Warch's anxiety is a result of being raised after Nic's generation: we are all one multi-culture and so the big mistake that we make is offending people in that culture. It isn't that we irreparably damage our culture; it's that we may damage people within that culture, which is insensitive, uncaring, and damages us in different ways.
The next generation sees the anxiety without the cause and wonders, what the hell! The racism that continues is not built into the culture any longer; all the racism they have seen has been rare, usually found after a long search and carefully rooted out. It's more likely to be individual cases of extended idiocy.
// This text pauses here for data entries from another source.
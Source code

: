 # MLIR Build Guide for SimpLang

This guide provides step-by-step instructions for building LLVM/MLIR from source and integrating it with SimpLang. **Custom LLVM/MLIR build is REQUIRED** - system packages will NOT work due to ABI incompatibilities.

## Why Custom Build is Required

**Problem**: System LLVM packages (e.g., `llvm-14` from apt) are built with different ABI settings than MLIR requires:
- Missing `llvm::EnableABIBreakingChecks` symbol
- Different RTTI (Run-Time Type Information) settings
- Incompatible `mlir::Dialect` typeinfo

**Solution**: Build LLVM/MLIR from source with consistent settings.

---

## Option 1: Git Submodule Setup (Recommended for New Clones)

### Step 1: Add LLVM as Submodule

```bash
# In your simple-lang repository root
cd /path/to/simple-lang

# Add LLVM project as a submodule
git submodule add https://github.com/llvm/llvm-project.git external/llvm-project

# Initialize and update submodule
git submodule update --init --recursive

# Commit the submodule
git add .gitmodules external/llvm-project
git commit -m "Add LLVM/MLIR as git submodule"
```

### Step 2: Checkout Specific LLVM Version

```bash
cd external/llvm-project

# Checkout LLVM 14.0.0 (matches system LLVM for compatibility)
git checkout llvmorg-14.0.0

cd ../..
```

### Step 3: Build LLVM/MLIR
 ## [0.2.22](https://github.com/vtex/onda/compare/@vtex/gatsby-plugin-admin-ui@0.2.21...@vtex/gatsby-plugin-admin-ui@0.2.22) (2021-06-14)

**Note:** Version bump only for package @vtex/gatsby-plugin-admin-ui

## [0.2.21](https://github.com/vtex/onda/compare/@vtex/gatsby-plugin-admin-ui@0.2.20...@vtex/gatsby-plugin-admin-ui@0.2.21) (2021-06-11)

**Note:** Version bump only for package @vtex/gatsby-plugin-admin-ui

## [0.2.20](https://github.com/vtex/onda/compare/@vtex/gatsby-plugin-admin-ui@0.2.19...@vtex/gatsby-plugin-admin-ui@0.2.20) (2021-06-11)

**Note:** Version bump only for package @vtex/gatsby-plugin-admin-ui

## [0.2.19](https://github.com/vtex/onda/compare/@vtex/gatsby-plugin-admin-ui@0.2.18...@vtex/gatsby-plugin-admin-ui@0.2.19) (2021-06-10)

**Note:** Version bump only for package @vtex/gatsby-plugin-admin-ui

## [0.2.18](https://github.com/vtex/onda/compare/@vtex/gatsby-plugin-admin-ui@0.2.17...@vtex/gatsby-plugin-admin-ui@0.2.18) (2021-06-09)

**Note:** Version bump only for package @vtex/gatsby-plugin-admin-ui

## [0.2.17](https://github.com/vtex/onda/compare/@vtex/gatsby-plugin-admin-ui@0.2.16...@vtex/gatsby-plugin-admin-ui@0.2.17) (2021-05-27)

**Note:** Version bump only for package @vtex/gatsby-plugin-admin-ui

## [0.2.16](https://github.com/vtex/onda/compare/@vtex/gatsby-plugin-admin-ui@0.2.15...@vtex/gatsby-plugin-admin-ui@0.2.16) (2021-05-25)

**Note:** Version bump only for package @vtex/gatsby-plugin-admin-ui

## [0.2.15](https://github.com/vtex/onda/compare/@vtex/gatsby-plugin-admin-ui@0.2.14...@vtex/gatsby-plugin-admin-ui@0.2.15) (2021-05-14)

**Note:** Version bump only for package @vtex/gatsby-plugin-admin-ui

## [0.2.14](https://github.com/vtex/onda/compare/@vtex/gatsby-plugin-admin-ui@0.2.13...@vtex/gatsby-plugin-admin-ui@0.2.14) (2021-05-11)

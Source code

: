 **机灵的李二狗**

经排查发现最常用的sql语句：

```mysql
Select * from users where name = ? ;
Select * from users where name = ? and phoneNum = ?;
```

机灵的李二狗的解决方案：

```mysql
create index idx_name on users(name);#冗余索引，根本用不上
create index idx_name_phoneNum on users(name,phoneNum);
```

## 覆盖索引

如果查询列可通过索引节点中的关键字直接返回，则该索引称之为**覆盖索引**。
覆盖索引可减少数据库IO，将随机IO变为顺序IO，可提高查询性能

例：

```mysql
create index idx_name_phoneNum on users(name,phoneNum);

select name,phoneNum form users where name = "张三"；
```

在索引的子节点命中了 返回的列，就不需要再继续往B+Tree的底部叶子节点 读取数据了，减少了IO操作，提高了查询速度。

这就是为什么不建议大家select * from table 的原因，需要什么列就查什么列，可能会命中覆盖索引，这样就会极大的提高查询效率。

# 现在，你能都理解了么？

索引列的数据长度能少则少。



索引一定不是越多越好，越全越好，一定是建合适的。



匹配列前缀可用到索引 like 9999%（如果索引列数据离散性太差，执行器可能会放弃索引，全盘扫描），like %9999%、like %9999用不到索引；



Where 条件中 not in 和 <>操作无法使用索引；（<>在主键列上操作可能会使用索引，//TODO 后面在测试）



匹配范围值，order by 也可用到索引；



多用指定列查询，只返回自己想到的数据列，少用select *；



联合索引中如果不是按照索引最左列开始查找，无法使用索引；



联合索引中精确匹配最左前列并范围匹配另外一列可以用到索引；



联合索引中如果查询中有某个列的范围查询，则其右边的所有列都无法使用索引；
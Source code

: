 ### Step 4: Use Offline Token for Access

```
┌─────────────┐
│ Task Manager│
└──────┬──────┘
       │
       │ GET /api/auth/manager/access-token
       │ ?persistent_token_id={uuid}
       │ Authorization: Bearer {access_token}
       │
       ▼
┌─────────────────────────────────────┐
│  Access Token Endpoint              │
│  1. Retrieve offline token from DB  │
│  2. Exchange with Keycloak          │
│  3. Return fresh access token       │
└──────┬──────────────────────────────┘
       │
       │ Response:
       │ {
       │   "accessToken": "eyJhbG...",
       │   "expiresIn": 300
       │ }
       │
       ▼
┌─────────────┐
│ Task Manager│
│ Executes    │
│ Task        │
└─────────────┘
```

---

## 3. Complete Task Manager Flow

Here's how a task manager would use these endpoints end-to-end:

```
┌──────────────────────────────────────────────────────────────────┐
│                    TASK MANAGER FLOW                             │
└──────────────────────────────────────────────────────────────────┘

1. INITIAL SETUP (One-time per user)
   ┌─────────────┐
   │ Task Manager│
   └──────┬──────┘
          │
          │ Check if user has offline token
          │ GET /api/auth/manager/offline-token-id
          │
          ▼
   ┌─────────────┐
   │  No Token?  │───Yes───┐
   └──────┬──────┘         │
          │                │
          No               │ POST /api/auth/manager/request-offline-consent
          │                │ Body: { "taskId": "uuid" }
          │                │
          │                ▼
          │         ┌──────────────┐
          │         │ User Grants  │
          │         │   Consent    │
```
I think the real change has happened in the last 7-8 years. Consider the use and meaning of the word "nigger". In the 50s, it was a casual racial epithet. By the 70s it had become the "big" epithet, the single word that indicated bad intent. Through the 80s it became an incredible taboo, which increased its negative meaning. But by the early 90s it began to see regular use in hip-hop culture and actually achieved a positive meaning: it was more often used to indicate brotherhood and common experience than to put anyone down.
Making it a huge taboo was a mistake in the first place. It gave more power to the word than was ever intended. I think that, the younger you are, the more likely the silliness of the taboo is clear to you.
So I think that when younger folk make jokes today they are indicating a togetherness that comes from disrespecting the taboo, acknowledging both the silliness of it and, in a way, noticing that the taboo is no longer so important because many of the root causes are solved.
But I could be wrong.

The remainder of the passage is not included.